Friday, April 25, 2014

HYG High-Yield Corporate Bond Fund Weekly Chart Upward-Sloping Channel Rising Wedge Overbot Negative Divergence Upper Band Violation

If in high-yield, it is time to run for the hills. High-yield instruments remain the darling of investors but the weekly chart shows that this bull parade has gone on long enough. The red rising wedge, overbot conditions and negative divergence (red lines for the indicators) all want to see a spank down and lower prices moving forward. In addition, price continues to violate the upper standard deviation band which will require a move back to the middle band, the 20-week MA, under 93, at a minimum. Price is at the upper rail of the blue rising channel so a move to the bottom of the channel at 92 is easily in the mix as well as a move down to 90-91 the bottom band.

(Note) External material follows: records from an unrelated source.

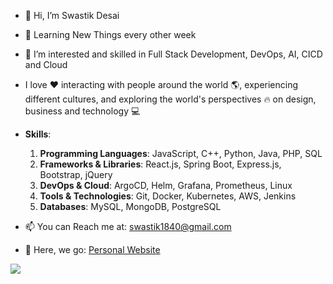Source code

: - 👋 Hi, I’m Swastik Desai 

- 🌱 Learning New Things every other week

- 👀 I’m interested and skilled in Full Stack Development, DevOps, AI, CICD and Cloud

- I love ❤️ interacting with people around the world 🌎, experiencing different cultures, and exploring the world's perspectives 🔥 on design, business and technology 💻

- **Skills**:
  1. **Programming Languages**: JavaScript, C++, Python, Java, PHP, SQL
  2. **Frameworks & Libraries**: React.js, Spring Boot, Express.js, Bootstrap, jQuery
  3. **DevOps & Cloud**: ArgoCD, Helm, Grafana, Prometheus, Linux 
  4. **Tools & Technologies**: Git, Docker, Kubernetes, AWS, Jenkins
  5. **Databases**: MySQL, MongoDB, PostgreSQL

- 📫 You can Reach me at: swastik1840@gmail.com

- 🚀 Here, we go: [Personal Website](https://swasdas.github.io/)


<p align="left"> <img src="https://komarev.com/ghpvc/?username=swastik-dasgaonkar&label=Profile%20Views&color=brightgreen&style=plastic"/> </p>



<!---
Comment here
--->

Big shots like Warren Buffett continue to say there are no bubbles in markets. High-yield is a bubble about to pop. Corporations may have lots of cash, that is being used for buybacks, however, they have taken on huge debt as well and the net effect over the last few years is indebtedness so do not let the numbers fool your eyes. A corporate debt crisis can very likely provide the fuel for the next financial crisis that may only be a stone's throw away. Watch your wallet.

The bears were ripped off last summer with the indicators wanting lower prices to continue after the May 2013 top in high-yield but the Fed's easy money is too powerful. Note the volume dropping off ever since the top early last summer. It is time to play 'Taps' for HYG and high-yield instruments. This may sound like blasphemy since high-yield has provided the mother's milk of higher markets over the last couple years but all good things come to an end. HYG can be shorted moving forward. Keystone holds SJB on the long side, an inverse ETF that moves opposite of HYG, so obviously the SJB chart is the mirror image of HYG above showing a falling wedge, oversold conditions and positive divergence looking for a bounce and multi-month recovery (caution is required since SJB is thinly traded but there are many ways to short the high-yield area including options).

Projection is for high-yield to roll over and move sideways to sideways lower for the weeks and months to come. This information is for educational and entertainment purposes only. Do not invest based on anything you read or view here. Consult your financial advisor before making any investment decision.